● **Exercise requirements**: Before copying, remove every picture, and then repeat all entries below precisely as written.

Records drawn from a dataset
_ _ _ _ _
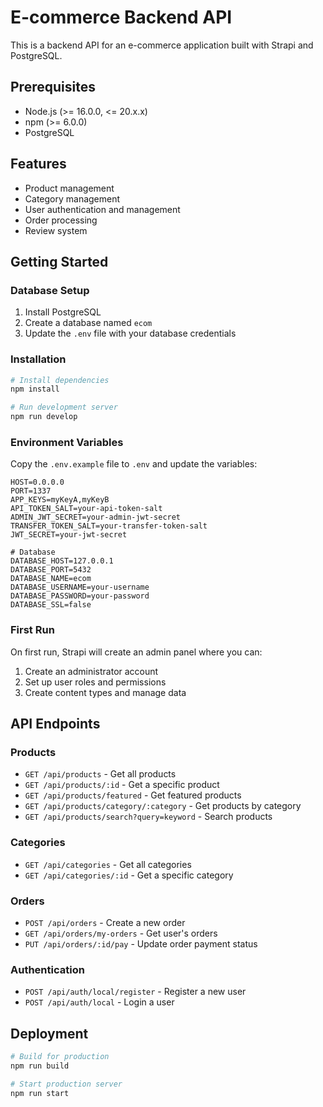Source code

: # E-commerce Backend API

This is a backend API for an e-commerce application built with Strapi and PostgreSQL.

## Prerequisites

- Node.js (>= 16.0.0, <= 20.x.x)
- npm (>= 6.0.0)
- PostgreSQL

## Features

- Product management
- Category management
- User authentication and management
- Order processing
- Review system

## Getting Started

### Database Setup

1. Install PostgreSQL
2. Create a database named `ecom`
3. Update the `.env` file with your database credentials

### Installation

```bash
# Install dependencies
npm install

# Run development server
npm run develop
```

### Environment Variables

Copy the `.env.example` file to `.env` and update the variables:

```
HOST=0.0.0.0
PORT=1337
APP_KEYS=myKeyA,myKeyB
API_TOKEN_SALT=your-api-token-salt
ADMIN_JWT_SECRET=your-admin-jwt-secret
TRANSFER_TOKEN_SALT=your-transfer-token-salt
JWT_SECRET=your-jwt-secret

# Database
DATABASE_HOST=127.0.0.1
DATABASE_PORT=5432
DATABASE_NAME=ecom
DATABASE_USERNAME=your-username
DATABASE_PASSWORD=your-password
DATABASE_SSL=false
```

### First Run

On first run, Strapi will create an admin panel where you can:

1. Create an administrator account
2. Set up user roles and permissions
3. Create content types and manage data

## API Endpoints

### Products

- `GET /api/products` - Get all products
- `GET /api/products/:id` - Get a specific product
- `GET /api/products/featured` - Get featured products
- `GET /api/products/category/:category` - Get products by category
- `GET /api/products/search?query=keyword` - Search products

### Categories

- `GET /api/categories` - Get all categories
- `GET /api/categories/:id` - Get a specific category

### Orders

- `POST /api/orders` - Create a new order
- `GET /api/orders/my-orders` - Get user's orders
- `PUT /api/orders/:id/pay` - Update order payment status

### Authentication

- `POST /api/auth/local/register` - Register a new user
- `POST /api/auth/local` - Login a user

## Deployment

```bash
# Build for production
npm run build

# Start production server
npm run start
```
_ _ _ _ _
● **Answer area**:
Source code

: # E-commerce Backend API

This is a backend API for an e-commerce application built with Strapi and PostgreSQL.

## Prerequisites

- Node.js (>= 16.0.0, <= 20.x.x)
- npm (>= 6.0.0)
- PostgreSQL

## Features

- Product management
- Category management
- User authentication and management
- Order processing
- Review system

## Getting Started

### Database Setup

1. Install PostgreSQL
2. Create a database named `ecom`
3. Update the `.env` file with your database credentials

### Installation

```bash
# Install dependencies
npm install

# Run development server
npm run develop
```

### Environment Variables

Copy the `.env.example` file to `.env` and update the variables:

```
HOST=0.0.0.0
PORT=1337
APP_KEYS=myKeyA,myKeyB
API_TOKEN_SALT=your-api-token-salt
ADMIN_JWT_SECRET=your-admin-jwt-secret
TRANSFER_TOKEN_SALT=your-transfer-token-salt
JWT_SECRET=your-jwt-secret

# Database
DATABASE_HOST=127.0.0.1
DATABASE_PORT=5432
DATABASE_NAME=ecom
DATABASE_USERNAME=your-username
DATABASE_PASSWORD=your-password
DATABASE_SSL=false
```

### First Run

On first run, Strapi will create an admin panel where you can:

1. Create an administrator account
2. Set up user roles and permissions
3. Create content types and manage data

## API Endpoints

### Products

- `GET /api/products` - Get all products
- `GET /api/products/:id` - Get a specific product
- `GET /api/products/featured` - Get featured products
- `GET /api/products/category/:category` - Get products by category
- `GET /api/products/search?query=keyword` - Search products

### Categories

- `GET /api/categories` - Get all categories
- `GET /api/categories/:id` - Get a specific category

### Orders

- `POST /api/orders` - Create a new order
- `GET /api/orders/my-orders` - Get user's orders
- `PUT /api/orders/:id/pay` - Update order payment status

### Authentication

- `POST /api/auth/local/register` - Register a new user
- `POST /api/auth/local` - Login a user

## Deployment

```bash
# Build for production
npm run build

# Start production server
npm run start
```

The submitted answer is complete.